>>>
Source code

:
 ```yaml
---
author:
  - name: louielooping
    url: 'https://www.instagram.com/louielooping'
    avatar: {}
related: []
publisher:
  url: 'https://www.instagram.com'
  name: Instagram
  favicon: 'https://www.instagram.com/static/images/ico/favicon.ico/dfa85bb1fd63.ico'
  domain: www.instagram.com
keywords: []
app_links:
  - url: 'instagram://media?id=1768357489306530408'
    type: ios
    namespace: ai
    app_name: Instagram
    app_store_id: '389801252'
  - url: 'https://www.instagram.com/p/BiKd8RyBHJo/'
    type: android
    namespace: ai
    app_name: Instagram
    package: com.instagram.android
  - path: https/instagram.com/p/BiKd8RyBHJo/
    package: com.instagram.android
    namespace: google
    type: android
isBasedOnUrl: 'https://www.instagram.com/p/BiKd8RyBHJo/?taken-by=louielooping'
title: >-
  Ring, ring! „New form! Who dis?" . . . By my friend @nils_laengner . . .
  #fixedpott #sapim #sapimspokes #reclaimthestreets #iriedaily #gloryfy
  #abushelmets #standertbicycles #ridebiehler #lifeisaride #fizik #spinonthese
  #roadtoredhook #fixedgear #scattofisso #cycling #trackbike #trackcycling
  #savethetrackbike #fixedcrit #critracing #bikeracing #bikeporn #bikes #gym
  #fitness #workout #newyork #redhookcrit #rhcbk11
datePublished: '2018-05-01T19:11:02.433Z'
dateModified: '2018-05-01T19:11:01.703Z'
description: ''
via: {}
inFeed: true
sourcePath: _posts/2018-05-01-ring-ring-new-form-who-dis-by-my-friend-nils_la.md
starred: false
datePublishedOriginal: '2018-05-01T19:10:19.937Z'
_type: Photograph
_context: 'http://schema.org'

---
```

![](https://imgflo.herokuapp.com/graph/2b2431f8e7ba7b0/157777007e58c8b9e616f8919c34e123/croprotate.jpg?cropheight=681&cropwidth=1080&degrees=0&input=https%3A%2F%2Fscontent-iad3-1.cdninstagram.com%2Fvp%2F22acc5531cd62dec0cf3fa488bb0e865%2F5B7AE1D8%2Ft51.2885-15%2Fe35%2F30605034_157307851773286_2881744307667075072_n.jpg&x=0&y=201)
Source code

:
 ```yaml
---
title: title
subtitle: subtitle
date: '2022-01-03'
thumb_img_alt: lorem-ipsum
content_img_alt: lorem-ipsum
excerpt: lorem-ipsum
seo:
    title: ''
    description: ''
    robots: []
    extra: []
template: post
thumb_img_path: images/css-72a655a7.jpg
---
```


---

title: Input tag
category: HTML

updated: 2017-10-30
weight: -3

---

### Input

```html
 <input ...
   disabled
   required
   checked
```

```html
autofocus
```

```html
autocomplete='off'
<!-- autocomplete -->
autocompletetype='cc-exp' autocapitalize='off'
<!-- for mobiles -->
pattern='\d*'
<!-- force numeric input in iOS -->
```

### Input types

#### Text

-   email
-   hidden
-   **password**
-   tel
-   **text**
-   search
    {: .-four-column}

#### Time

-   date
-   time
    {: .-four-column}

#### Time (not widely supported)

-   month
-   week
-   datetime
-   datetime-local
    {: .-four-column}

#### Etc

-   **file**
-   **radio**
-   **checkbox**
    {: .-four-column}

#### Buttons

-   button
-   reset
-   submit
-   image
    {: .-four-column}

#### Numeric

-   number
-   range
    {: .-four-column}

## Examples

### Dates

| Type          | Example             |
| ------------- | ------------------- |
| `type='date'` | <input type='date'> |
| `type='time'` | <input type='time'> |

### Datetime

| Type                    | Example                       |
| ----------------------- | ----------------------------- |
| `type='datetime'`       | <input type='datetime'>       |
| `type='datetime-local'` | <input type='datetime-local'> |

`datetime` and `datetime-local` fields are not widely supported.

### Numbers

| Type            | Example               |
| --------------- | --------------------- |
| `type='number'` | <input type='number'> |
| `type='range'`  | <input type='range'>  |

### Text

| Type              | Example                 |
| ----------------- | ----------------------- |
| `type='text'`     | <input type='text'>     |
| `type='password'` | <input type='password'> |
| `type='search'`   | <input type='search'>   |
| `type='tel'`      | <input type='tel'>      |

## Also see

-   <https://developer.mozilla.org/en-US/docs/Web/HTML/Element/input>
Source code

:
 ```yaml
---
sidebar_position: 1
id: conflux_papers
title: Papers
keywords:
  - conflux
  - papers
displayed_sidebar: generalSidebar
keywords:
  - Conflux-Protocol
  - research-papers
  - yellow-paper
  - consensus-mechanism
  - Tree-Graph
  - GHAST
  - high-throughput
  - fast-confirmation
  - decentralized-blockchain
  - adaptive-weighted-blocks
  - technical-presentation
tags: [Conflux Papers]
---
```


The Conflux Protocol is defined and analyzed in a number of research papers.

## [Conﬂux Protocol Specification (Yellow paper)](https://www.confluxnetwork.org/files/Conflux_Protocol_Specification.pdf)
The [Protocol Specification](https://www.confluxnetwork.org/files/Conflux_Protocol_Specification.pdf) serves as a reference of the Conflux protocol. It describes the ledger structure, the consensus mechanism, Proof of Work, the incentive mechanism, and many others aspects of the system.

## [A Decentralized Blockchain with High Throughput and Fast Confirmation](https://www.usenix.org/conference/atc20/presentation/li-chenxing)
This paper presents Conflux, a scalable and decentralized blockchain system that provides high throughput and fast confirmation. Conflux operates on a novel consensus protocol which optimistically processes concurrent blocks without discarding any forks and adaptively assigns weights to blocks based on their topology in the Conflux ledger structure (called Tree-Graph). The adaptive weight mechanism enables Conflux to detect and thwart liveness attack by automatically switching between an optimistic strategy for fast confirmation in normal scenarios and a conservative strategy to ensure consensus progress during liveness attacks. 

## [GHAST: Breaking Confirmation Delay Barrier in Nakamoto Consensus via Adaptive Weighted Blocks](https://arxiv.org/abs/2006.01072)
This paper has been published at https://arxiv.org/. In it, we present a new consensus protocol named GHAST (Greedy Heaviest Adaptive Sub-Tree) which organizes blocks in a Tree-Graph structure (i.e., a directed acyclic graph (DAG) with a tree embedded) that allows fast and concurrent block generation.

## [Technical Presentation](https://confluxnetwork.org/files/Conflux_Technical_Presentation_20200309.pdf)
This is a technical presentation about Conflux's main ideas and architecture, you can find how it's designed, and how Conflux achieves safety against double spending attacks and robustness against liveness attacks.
<<<
● What you are asked to do
Scan the entries above and return each line that holds "This".

● Worked solution
This paper presents Conflux, a scalable and decentralized blockchain system that provides high throughput and fast confirmation. Conflux operates on a novel consensus protocol which optimistically processes concurrent blocks without discarding any forks and adaptively assigns weights to blocks based on their topology in the Conflux ledger structure (called Tree-Graph). The adaptive weight mechanism enables Conflux to detect and thwart liveness attack by automatically switching between an optimistic strategy for fast confirmation in normal scenarios and a conservative strategy to ensure consensus progress during liveness attacks. 
This paper has been published at https://arxiv.org/. In it, we present a new consensus protocol named GHAST (Greedy Heaviest Adaptive Sub-Tree) which organizes blocks in a Tree-Graph structure (i.e., a directed acyclic graph (DAG) with a tree embedded) that allows fast and concurrent block generation.
This is a technical presentation about Conflux's main ideas and architecture, you can find how it's designed, and how Conflux achieves safety against double spending attacks and robustness against liveness attacks.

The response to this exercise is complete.